BUDDY MOSS
Buddy Moss was at the heart of a group of gifted musicians that defined early Piedmont Blues. A harp player who became a leading exponent of fingerstyle guitar, Buddy’s career was interrupted when he went to jail for murder but his greatest problem was his spiky character that made him extremely difficult to work with.
Born into a rural Georgia sharecropping family in 1914, Eugene Moss taught himself to play the harp, and as a teenager he could be found playing on the streets of Atlanta with guitarist Curley Weaver.
The pair teamed up with ‘Barbecue Bob’ Hicks and his brother Charley Lincoln, among others, in a loose collective known as The Georgia Cotton Pickers, who recorded some tracks for Columbia in an Atlanta hotel room in 1930. When ‘Barbecue Bob’ died in 1931, Blind Willie McTell took his place, and as they developed a tight sound together, Buddy and Curley were on all Blind Willie’s recordings over the next few years. Joining Willie for some recordings in New York in 1933, Buddy recorded some tracks of his own that sold relatively well. He also began playing with Curley in The Georgia Browns, with guitarist Fred McMullen and singer Ruth Willis.

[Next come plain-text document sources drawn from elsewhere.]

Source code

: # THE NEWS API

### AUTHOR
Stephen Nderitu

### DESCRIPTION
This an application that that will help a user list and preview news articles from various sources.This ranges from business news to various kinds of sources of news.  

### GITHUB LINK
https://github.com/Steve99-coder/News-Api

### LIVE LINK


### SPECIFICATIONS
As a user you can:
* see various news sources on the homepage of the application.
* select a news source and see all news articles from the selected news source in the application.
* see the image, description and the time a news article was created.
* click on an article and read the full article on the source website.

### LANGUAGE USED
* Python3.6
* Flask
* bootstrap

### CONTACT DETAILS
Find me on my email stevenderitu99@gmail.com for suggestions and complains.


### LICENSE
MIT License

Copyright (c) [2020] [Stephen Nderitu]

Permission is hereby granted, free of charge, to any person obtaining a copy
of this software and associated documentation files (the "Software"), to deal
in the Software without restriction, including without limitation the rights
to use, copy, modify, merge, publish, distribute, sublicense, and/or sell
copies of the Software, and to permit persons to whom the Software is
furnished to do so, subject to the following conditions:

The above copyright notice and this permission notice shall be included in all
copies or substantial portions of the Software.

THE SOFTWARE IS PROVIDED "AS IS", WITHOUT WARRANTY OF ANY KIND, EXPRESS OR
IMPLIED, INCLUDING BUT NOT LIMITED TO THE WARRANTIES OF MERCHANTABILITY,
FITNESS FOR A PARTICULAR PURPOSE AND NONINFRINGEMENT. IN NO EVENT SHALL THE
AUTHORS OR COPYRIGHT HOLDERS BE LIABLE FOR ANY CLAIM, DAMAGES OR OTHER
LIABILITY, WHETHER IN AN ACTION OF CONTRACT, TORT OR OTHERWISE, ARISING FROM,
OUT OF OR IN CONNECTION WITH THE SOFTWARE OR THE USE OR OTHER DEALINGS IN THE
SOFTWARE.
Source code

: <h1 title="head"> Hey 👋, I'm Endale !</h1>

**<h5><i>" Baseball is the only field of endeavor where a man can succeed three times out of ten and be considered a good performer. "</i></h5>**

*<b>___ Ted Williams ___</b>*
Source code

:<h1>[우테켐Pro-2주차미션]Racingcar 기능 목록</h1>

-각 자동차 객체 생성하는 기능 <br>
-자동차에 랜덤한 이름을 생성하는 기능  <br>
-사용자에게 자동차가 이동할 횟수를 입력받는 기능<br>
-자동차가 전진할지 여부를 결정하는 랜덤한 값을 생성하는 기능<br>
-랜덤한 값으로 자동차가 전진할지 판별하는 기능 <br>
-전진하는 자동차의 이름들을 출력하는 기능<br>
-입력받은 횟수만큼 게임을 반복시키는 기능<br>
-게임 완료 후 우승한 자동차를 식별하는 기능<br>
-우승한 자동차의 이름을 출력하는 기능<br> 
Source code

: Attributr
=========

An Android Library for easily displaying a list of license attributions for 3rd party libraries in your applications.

Buddy and the Georgia Cotton Pickers;
Buddy decided to learn guitar and soon found he had a talent for it: his playing was was so stylish he was talked of as a successor to Blind Blake. There were further recordings as a solo artist and with Curley and Blind Willie, and Buddy also cut 15 tracks with the young Josh White in his ‘Singing Christian’ phase. Just as his career was taking off, Buddy was convicted of murdering his wife and given a long jail sentence. When Blind Boy Fuller died in 1941, his manager JB Long, having lost his biggest act, petitioned to get Buddy out. After some bribes and guarantees were given JB was successful, so Buddy went straight to New York to record some solo tracks and, in October 1941, he cut two sessions with Sonny Terry and Brownie McGhee. A combination of WWII, and the ‘Petrillo ban‘ meant that Buddy did not record again, so he went South to play in bars and on street corners, eventually dropping out of the music scene for the next twenty years.